What has been missing is heart.  It is possible to target desired skills and knowledge outcomes with relative ease without getting at the truly important issue: how do we get students to fall in love with ideas?  How do we open up the mystery and enchantment of a topic in such a way that they find learning irresistible?

Creating the Invitation

An essential part of good teaching is to cultivate an attitude of wonder--both for the teacher, and for the students.  When teachers focus your topic and identify key understandings, they open up their own sense of excitement and commitment.  Now they have to think about how to charm the students so that they will come along, too.

Sometimes students are part of the invitation from the outset, suggesting topics for study that really intrigue them.  They might be the ones to say, "Why do people die?" or "We want to do something with robotics this year.  Can we?"  The teacher might decide to take up the students' topic. They look for the ways in which students’ strong interest ties into the curriculum you are required to address.  Depending on teachers’ purposes and the time they have to devote to the study, they can start to design a study that lets students explore what they, themselves, have requested.

Misconception: There are very weak ways of following student interests. One is to walk into class on the first day and say, "Well, what do you feel like studying this year?"  Such requests seem generous and open-ended, but too often projects generated in this way end up in confusion. They lack focus and direction, and there is little to guide either teacher or student in deciding what is worth doing.  Pokemon might have as many votes as  rocketry or The Hobbit.  Then how will you decide, and where will it fit?

The second is to assign an independent study to each student on any topic of their choice.  While many students appreciate the opportunity to choose things they will learn about, such "free choices" generally begin in the wrong place.  If everyone in the class is learning about totally different things in their independent study, there is nothing that holds the community together. When students have a wide range of choice within a bounded inquiry, they experience both the joy of following their own path through a complex and fascinating landscape and the power of learning different things together.

The Invitation for students takes two fundamental forms.  First, it should be a written statement that can appear on your class web site.  When teachers design a study for students, they can make all of it available for them to see on line: the topic, its importance in the world, its mysteries and intrigues.  Working at school or at home, students and their parents can read what has prepared for students, and discover in the links and crannies teachers have created, places of personal interest and meaning that they can begin to explore on their own and with others.

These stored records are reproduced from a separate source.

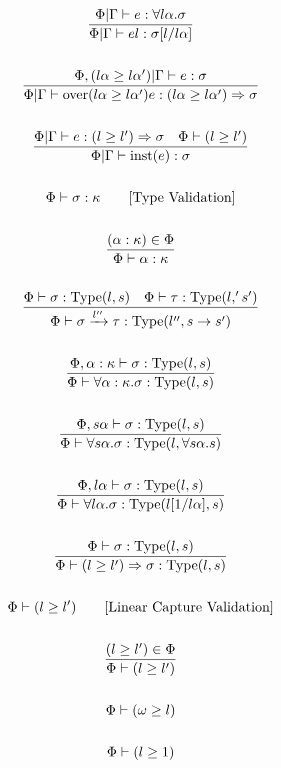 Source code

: \documentclass {article}
\begin{document}
\begin{gather*}
\\
\frac
{\Phi | \Gamma \vdash e : \forall l \alpha. \sigma }
{\Phi | \Gamma \vdash e l : \sigma [l/l \alpha]} \\
\\
\frac
{\Phi, (l\alpha \geq l\alpha') | \Gamma \vdash e : \sigma }
{\Phi | \Gamma \vdash \text{over} (l\alpha \geq l\alpha') e : (l\alpha \geq l\alpha') \Rightarrow \sigma } \\
\\
\frac
{\Phi | \Gamma \vdash e : (l \geq l') \Rightarrow \sigma \quad \Phi \vdash (l \geq l')}
{\Phi | \Gamma \vdash \text{inst} (e) : \sigma} \\
\\
\Phi \vdash \sigma : \kappa \tag* {[\text{Type Validation}]} \\
\\
\frac
{(\alpha : \kappa) \in \Phi}
{\Phi \vdash \alpha : \kappa} \\
\\
\frac
{\Phi \vdash \sigma : \text{Type} (l,s) \quad \Phi \vdash \tau : \text{Type} (l,'s')}
{\Phi \vdash \sigma \xrightarrow {l''} \tau : \text{Type} (l'',s \to s')} \\
\\
\frac
{\Phi, \alpha : \kappa \vdash \sigma : \text{Type}(l,s) }
{\Phi \vdash \forall \alpha : \kappa. \sigma : \text{Type} (l,s) } \\
\\
\frac
{\Phi, s \alpha \vdash \sigma : \text{Type} (l,s) }
{\Phi \vdash \forall s \alpha. \sigma : \text{Type} (l,\forall s \alpha. s) } \\
\\
\frac
{\Phi, l \alpha \vdash \sigma : \text {Type} (l,s) }
{\Phi \vdash \forall l \alpha. \sigma : \text{Type} (l[1/l\alpha],s) } \\
\\
\frac
{\Phi \vdash \sigma : \text{Type} (l,s) }
{\Phi \vdash (l \geq l') \Rightarrow \sigma : \text {Type} (l,s) } \\
\\
\Phi \vdash (l \geq l') \tag* {[\text{Linear Capture Validation}]} \\
\\
\frac
{(l \geq l') \in \Phi}
{\Phi \vdash (l \geq l') }\\
\\
\Phi \vdash (\omega \geq l) \\
\\
\Phi \vdash (l \geq 1) \\
\end{gather*}
\end{document}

But the invitation is also a matter of direct instruction.  For the moment, it is enough to say that you can offer the invitation to students by bringing in films and speakers, reading stories, or asking questions that start to prime the pump.  Take your time.  Lay out the territory for students and listen for their responses as you charm them into the new world you have designed.  They will tell you what they find most intriguing.  They will bring in books from home and questions from their own experience.  They will issue challenges, speculate and demand some more time to explore this rather than that.  They will tell you in obvious and in subtle ways what you need to do next.  And thus, while you have drawn clear and interesting boundaries that shape the whole study, students will begin to find their own paths and their own voices right from the start.

Misconception: A common misunderstanding about project or inquiry-based learning is that there is no role for direct instruction.  In fact, the opposite is the case.  While, indeed, students must build their own understandings through active investigation and construction, it is a mistake to abandon them by feeling anxious about giving powerful lessons. At the start of any study, your ability to "snake charm" is absolutely vital.  Your level of interest, excitement and knowledge opens up the world for your students. What you offer and how you do it will shape your students' engagement throughout the whole study.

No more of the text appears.